It has been argued that similar to addictive behaviors, problematic Social Network sites use (PSNSU) is characterized by sensitized reward processing and cue-reactivity. However, no study to our knowledge has yet investigated cue-reactivity in PSNSU. The present study aims at investigating cue-reactivity to Social Network sites (i.e., Facebook)-related visual cues in individuals identified as problematic vs. non-problematic Facebook users by the Problematic Facebook Use Scale.
The Event-Related Potentials (ERPs) were recorded during the passive viewing of Facebook-related, pleasant, unpleasant, and neutral pictures in 27 problematic and 26 non-problematic users. Moreover, craving for Facebook usage was collected using a Likert scale.
Despite problematic users were more likely to endorse higher craving than non-problematic ones, Facebook-related cues elicited larger ERP positivity (400–600 ms) than neutral, and comparable to unpleasant stimuli, in all Facebook users.

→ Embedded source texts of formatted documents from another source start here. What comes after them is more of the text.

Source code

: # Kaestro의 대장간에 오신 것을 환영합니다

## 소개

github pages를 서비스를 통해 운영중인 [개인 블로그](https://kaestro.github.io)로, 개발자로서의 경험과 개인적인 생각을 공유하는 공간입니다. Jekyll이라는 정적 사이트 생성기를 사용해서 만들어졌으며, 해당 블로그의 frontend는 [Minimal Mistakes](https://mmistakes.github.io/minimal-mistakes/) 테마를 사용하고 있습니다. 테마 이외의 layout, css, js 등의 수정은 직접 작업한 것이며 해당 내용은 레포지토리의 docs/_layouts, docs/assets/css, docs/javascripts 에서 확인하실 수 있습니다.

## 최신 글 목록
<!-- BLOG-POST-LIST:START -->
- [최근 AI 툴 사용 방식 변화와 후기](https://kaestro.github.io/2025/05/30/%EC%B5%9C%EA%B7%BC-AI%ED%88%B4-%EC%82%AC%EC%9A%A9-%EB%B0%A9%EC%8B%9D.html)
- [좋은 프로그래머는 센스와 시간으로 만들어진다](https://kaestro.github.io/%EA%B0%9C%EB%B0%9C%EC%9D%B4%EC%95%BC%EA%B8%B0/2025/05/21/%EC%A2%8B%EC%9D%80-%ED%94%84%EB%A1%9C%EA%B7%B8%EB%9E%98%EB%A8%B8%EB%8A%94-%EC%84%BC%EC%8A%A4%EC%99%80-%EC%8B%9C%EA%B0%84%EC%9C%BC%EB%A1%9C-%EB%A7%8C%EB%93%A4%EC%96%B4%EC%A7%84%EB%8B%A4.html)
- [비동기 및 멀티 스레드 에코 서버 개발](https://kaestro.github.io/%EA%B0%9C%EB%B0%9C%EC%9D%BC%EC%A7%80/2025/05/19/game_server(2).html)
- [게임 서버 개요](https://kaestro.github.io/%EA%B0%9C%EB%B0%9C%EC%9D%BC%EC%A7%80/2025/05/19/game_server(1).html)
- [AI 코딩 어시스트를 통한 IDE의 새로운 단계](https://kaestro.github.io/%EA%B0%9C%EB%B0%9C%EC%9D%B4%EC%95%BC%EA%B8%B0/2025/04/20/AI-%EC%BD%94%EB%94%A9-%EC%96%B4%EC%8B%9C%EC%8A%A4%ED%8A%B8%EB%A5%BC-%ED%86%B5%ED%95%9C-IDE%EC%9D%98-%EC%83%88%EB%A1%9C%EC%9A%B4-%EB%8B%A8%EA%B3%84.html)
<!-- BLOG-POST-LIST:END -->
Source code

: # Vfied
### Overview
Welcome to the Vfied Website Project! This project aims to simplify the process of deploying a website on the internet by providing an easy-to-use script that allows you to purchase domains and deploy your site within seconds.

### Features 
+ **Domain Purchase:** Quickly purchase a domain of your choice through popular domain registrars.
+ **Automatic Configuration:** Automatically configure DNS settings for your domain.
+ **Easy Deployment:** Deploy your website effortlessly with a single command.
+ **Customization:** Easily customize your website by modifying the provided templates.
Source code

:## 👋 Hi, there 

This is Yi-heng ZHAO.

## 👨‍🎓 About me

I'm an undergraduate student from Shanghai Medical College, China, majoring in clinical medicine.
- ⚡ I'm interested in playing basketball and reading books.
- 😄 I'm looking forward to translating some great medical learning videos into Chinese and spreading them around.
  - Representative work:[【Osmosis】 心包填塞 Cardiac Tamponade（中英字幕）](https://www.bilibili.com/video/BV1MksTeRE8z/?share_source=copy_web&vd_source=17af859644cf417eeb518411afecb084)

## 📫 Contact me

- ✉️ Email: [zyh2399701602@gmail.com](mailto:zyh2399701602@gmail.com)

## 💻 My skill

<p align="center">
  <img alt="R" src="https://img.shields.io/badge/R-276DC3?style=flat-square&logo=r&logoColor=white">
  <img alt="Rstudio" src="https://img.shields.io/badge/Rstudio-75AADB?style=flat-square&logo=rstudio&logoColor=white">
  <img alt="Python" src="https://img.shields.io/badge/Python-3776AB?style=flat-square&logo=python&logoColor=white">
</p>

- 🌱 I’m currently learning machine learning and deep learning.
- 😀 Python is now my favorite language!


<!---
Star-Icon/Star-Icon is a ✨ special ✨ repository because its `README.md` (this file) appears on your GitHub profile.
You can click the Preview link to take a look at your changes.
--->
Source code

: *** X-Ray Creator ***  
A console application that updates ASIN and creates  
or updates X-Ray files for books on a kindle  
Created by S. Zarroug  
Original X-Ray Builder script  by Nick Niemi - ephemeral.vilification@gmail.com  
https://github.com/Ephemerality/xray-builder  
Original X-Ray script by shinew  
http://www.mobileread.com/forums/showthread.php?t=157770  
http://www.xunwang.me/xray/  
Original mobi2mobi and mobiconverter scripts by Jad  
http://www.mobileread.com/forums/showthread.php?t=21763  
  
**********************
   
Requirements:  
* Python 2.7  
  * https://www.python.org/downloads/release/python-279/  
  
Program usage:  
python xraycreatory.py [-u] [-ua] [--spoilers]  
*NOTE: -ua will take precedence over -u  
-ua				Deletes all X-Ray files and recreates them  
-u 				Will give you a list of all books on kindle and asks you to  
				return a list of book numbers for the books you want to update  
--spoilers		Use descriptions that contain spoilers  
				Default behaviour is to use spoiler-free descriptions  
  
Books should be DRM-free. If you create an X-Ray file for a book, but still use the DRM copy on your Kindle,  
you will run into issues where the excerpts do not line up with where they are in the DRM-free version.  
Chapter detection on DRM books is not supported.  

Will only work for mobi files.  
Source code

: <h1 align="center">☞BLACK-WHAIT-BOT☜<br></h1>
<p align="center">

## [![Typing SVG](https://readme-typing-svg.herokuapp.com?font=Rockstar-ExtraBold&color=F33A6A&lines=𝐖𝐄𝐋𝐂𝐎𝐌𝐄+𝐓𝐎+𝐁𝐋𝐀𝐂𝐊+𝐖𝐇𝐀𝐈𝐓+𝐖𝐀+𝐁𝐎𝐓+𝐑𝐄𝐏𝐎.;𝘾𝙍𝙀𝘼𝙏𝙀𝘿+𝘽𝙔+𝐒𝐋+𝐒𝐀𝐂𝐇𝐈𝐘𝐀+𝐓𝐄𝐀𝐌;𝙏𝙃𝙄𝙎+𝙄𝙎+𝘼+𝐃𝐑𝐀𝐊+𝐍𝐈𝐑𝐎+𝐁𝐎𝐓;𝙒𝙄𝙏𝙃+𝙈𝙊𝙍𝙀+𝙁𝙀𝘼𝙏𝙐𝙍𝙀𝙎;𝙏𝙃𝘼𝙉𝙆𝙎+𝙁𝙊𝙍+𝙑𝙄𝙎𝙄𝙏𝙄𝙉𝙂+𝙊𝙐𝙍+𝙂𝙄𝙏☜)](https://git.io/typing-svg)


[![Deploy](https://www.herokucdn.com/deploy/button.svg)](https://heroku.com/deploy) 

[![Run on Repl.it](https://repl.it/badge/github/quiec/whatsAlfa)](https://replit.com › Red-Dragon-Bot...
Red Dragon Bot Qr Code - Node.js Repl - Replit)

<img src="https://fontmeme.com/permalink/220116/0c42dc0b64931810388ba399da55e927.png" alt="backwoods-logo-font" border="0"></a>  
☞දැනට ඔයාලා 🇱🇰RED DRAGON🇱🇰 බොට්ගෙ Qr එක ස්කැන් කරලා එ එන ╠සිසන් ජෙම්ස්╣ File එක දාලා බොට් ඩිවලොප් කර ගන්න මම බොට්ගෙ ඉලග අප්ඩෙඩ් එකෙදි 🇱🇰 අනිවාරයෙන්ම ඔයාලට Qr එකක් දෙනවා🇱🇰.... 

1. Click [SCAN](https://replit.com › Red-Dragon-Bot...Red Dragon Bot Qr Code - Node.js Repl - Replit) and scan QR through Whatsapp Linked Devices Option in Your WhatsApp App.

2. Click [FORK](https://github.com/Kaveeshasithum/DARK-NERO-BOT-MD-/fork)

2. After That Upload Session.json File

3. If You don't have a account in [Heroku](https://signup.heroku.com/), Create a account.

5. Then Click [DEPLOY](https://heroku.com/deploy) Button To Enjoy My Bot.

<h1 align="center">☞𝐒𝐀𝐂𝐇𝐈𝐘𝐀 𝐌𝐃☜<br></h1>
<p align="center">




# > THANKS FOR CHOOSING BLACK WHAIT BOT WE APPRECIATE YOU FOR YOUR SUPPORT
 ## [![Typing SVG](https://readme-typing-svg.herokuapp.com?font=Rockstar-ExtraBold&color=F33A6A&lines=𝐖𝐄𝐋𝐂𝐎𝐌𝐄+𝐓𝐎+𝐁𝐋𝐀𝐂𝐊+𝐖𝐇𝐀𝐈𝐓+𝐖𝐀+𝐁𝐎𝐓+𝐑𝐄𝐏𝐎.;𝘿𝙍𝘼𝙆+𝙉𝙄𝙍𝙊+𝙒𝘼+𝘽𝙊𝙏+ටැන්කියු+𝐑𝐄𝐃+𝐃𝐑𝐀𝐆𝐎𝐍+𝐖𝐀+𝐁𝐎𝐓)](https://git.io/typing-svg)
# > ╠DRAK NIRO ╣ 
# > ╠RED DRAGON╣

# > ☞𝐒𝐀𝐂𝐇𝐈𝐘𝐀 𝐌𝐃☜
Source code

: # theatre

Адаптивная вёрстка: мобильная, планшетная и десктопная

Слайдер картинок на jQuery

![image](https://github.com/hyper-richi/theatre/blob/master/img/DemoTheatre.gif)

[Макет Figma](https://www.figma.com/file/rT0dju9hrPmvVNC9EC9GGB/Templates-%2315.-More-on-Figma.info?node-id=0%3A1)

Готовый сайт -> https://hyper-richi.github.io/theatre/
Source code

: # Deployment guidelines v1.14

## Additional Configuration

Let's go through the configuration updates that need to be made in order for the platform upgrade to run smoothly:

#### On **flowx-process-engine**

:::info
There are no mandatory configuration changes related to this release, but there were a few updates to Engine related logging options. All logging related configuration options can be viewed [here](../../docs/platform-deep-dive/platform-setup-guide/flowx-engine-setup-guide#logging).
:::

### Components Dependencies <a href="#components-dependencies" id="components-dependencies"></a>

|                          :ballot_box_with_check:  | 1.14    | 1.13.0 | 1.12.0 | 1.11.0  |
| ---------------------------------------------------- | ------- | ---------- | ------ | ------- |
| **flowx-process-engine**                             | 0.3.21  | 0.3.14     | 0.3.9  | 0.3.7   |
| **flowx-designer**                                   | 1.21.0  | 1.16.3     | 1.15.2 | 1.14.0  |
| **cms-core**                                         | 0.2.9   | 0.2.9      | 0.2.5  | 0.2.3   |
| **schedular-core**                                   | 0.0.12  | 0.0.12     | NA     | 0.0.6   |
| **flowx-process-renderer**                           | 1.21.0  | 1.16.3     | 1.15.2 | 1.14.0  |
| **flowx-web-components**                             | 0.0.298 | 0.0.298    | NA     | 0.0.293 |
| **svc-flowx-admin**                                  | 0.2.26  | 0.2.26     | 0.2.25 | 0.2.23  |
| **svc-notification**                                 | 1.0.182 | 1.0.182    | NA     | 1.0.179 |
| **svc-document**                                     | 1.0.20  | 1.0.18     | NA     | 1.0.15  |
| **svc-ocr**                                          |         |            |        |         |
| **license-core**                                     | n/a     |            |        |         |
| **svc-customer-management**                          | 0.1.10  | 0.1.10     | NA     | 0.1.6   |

Only in problematic users we found larger positivity (600–800 ms) to pleasant than unpleasant cues and higher craving to be related with lower later positivity (800–1,000 ms) to pleasant and unpleasant cues.
Regardless of whether Facebook usage is problematic or non-problematic, Facebook-related cues seem to be motivationally relevant stimuli that capture attentional resources in the earlier stages of “motivated” attentional allocation. Moreover, our results support the view that in higher-craving problematic users, reduced abilities to experience emotions would be the result of defective emotion regulation processes that allow craving states to capture more motivational/attentional resources at the expense of other emotional states.